There is a new penalty framework requiring payment of 25 percent of the amount in foreign bank accounts in the year with the highest aggregate account balance during the 2003 to 2010 time period covered under the voluntary disclosure. Some taxpayers may be eligible for a reduced 5 or 12.5 percent penalty. All participants must also pay back taxes and interest for up to eight years as well as any accuracy related or delinquency penalties. All original or amended tax returns and payment of all taxes, interest and accuracy related penalties must be remitted by the August 31, 2011 deadline.
A new penalty category of 12.5 percent will apply to smaller offshore accounts. Taxpayers with foreign accounts or assets not in excess of $75,000 in any year covered under the voluntary disclosure will qualify for the new lower penalty rate.

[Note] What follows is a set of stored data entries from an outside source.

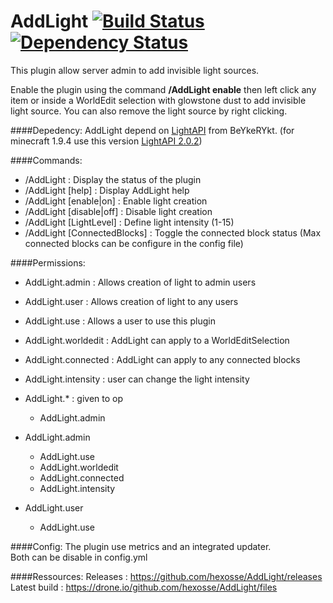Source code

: # AddLight [![Build Status](https://drone.io/github.com/hexosse/AddLight/status.png)](https://drone.io/github.com/hexosse/AddLight/latest) [![Dependency Status](https://www.versioneye.com/user/projects/56b1f30f1c89e1003039a282/badge.svg?style=flat)](https://www.versioneye.com/user/projects/56b1f30f1c89e1003039a282)
This plugin allow server admin to add invisible light sources.

Enable the plugin using the command **/AddLight enable** then left click any item or inside a WorldEdit selection with glowstone dust to add invisible light source.
You can also remove the light source by right clicking.

####Depedency:
AddLight depend on [LightAPI](https://www.spigotmc.org/resources/lightapi.4510/) from BeYkeRYkt.
(for minecraft 1.9.4 use this version [LightAPI 2.0.2](https://github.com/HexoCraft/LightAPI/releases/download/2.0.2/LightAPI-2.0.2.jar))

####Commands:
* /AddLight : Display the status of the plugin
* /AddLight [help] : Display AddLight help
* /AddLight [enable|on] : Enable light creation
* /AddLight [disable|off] : Disable light creation
* /AddLight [LightLevel] <intensity> : Define light intensity (1-15)
* /AddLight [ConnectedBlocks] : Toggle the connected block status (Max connected blocks can be configure in the config file)

####Permissions:
* AddLight.admin : Allows creation of light to admin users
* AddLight.user : Allows creation of light to any users
* AddLight.use : Allows a user to use this plugin
* AddLight.worldedit : AddLight can apply to a WorldEditSelection
* AddLight.connected : AddLight can apply to any connected blocks
* AddLight.intensity : user can change the light intensity

* AddLight.* : given to op
  * AddLight.admin

* AddLight.admin
  * AddLight.use
  * AddLight.worldedit
  * AddLight.connected
  * AddLight.intensity

* AddLight.user
  * AddLight.use

####Config:
The plugin use metrics and an integrated updater.<br>Both can be disable in config.yml

####Ressources:
Releases : https://github.com/hexosse/AddLight/releases<br>
Latest build :  https://drone.io/github.com/hexosse/AddLight/files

All entities, including corporations, partnerships and trusts, with undisclosed foreign accounts or assets are eligible to participate in the program. Those taxpayers who have filed amended returns may have already attempted a so-called "quiet disclosure" to include proper foreign disclosures. These taxpayers are still eligible to apply for the program and the IRS is encouraging them to apply. Without the protection of the OVDI, taxpayers who have made a quiet disclosure could still be subject to examination, higher penalties and have potential exposure to criminal prosecution for all applicable years, without limitation. The OVDI will limit the applicable years of noncompliance, eliminate criminal prosecution as well as limit penalties assessed.
If the IRS has initiated an examination of the taxpayer's tax returns, regardless of whether or not the issues addressed include undisclosed foreign accounts or entities, the taxpayer is not eligible to apply for disclosure under this program. If the taxpayer is under criminal investigation by the Criminal Investigation unit of the IRS they will also not be eligible.

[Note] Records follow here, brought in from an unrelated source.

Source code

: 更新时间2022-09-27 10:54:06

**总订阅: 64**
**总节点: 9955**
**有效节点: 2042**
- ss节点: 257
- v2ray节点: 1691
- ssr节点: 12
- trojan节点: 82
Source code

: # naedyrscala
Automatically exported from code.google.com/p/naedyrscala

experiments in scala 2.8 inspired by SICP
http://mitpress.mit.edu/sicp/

To begin the application process, a taxpayer may first request pre-clearance through the Criminal Investigation Lead Development Center by providing name and identifying information by fax to 215-861-3050 specifying a request for pre-clearance for OVDI. The taxpayer will be notified by return fax if they have clearance to apply to participate in the program. Pre-clearance is not required and does not guarantee acceptance into the program.
An offshore voluntary disclosure is submitted by completion of the Offshore Voluntary Disclosure Letter to the Voluntary Disclosure Coordinator in Philadelphia, PA. The information included in this letter, such as the explanation of the source of the foreign funds, the highest value of the offshore accounts by year and all potential unreported income during this time period, will enable the Voluntary Disclosure Unit to determine eligibility into the program. It is expected that within 30 days the taxpayer will receive a response indicating whether their disclosures have been accepted or declined. The response will indicate instructions for submission of the complete package necessary for disclosure to the IRS Austin, Texas campus.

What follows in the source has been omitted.